Descriptions, Reviews, Etc.
Publisher Description:

Space and time on earth are regulated by the prime meridian, 0 , which is, by convention, based at the Royal Observatory, Greenwich. But the meridian's location in southeast London is not a simple legacy of Britain's imperial past. Before the nineteenth century, more than twenty-five different prime meridians were in use around the world, including Paris, Beijing, Greenwich, Washington, and the location traditional in Europe since Ptolemy, the Canary Islands. Charles Withers explains how the choice of Greenwich to mark 0 longitude solved complex problems of global measurement that had engaged geographers, astronomers, and mariners since ancient times.

Withers guides readers through the navigation and astronomy associated with diverse meridians and explains the problems that these cartographic lines both solved and created. He shows that as science and commerce became more global and as railway and telegraph networks tied the world closer together, the multiplicity of prime meridians led to ever greater confusion in the coordination of time and the geographical division of space. After a series of international scientific meetings, notably the 1884 International Meridian Conference in Washington, DC, Greenwich emerged as the most pragmatic choice for a global prime meridian, though not unanimously or without acrimony.
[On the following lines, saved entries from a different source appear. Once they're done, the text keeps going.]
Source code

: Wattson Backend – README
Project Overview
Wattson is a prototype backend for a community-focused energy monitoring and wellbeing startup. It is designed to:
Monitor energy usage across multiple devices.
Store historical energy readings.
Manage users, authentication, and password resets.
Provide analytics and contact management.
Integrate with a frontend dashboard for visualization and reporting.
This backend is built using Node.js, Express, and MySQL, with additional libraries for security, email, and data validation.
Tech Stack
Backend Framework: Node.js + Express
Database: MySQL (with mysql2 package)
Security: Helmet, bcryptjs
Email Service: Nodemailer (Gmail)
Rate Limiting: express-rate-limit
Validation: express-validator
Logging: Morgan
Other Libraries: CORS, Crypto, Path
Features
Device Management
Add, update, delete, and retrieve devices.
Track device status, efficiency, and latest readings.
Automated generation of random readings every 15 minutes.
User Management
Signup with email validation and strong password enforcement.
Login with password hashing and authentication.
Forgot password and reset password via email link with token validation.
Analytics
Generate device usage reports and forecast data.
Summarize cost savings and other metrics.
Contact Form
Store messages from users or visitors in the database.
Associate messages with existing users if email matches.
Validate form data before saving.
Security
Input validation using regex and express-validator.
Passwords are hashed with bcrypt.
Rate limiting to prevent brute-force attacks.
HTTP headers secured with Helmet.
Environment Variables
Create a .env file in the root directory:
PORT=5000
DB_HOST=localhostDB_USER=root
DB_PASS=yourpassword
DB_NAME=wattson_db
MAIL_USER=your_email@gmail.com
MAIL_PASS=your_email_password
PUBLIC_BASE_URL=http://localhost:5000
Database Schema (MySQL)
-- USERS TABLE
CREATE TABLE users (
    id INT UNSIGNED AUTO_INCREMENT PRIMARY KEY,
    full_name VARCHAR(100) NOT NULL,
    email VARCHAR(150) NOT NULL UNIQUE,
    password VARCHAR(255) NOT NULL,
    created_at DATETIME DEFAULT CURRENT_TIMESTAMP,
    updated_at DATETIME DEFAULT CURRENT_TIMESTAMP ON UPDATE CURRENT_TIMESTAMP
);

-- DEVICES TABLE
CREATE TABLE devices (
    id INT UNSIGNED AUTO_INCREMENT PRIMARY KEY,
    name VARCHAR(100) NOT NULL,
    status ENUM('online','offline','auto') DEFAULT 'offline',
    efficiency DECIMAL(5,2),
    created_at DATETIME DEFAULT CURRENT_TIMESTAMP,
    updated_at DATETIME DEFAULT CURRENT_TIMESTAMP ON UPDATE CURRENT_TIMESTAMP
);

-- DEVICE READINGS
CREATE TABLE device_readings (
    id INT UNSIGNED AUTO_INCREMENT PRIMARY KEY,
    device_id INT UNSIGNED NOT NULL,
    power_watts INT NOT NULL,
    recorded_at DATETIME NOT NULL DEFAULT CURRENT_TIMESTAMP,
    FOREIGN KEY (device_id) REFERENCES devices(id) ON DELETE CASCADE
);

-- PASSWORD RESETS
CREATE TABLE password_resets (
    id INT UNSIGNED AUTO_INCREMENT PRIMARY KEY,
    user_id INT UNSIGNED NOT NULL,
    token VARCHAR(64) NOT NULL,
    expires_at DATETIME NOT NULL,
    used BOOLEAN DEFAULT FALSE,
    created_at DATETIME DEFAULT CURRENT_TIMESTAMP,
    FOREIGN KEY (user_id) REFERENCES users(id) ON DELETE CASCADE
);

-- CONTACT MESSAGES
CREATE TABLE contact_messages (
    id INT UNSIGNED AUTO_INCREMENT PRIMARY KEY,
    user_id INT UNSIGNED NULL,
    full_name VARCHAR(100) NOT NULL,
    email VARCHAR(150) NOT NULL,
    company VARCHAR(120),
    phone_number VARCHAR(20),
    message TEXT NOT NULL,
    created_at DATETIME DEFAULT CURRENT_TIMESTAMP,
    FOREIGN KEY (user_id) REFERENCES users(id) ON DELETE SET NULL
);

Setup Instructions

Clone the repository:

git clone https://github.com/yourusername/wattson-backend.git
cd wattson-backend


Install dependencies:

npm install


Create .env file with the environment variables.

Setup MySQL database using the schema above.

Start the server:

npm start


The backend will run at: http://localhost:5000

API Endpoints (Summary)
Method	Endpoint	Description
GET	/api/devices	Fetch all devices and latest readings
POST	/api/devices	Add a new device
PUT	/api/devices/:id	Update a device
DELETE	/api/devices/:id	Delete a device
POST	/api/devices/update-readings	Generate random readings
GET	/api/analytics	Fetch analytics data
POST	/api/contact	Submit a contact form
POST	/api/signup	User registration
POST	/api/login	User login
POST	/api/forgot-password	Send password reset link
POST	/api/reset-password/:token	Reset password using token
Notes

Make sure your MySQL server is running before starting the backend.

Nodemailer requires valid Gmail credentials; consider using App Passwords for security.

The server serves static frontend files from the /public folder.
Even after 1884, other prime meridians remained in use for decades.

As Zero Degrees shows, geographies of the prime meridian are a testament to the power of maps, the challenges of accurate measurement on a global scale, and the role of scientific authority in creating the modern world.


Contributor Bio(s): Withers, Charles W. J.: - Charles W. J. Withers is Ogilvie Chair of Geography, University of Edinburgh, and Geographer Royal for Scotland.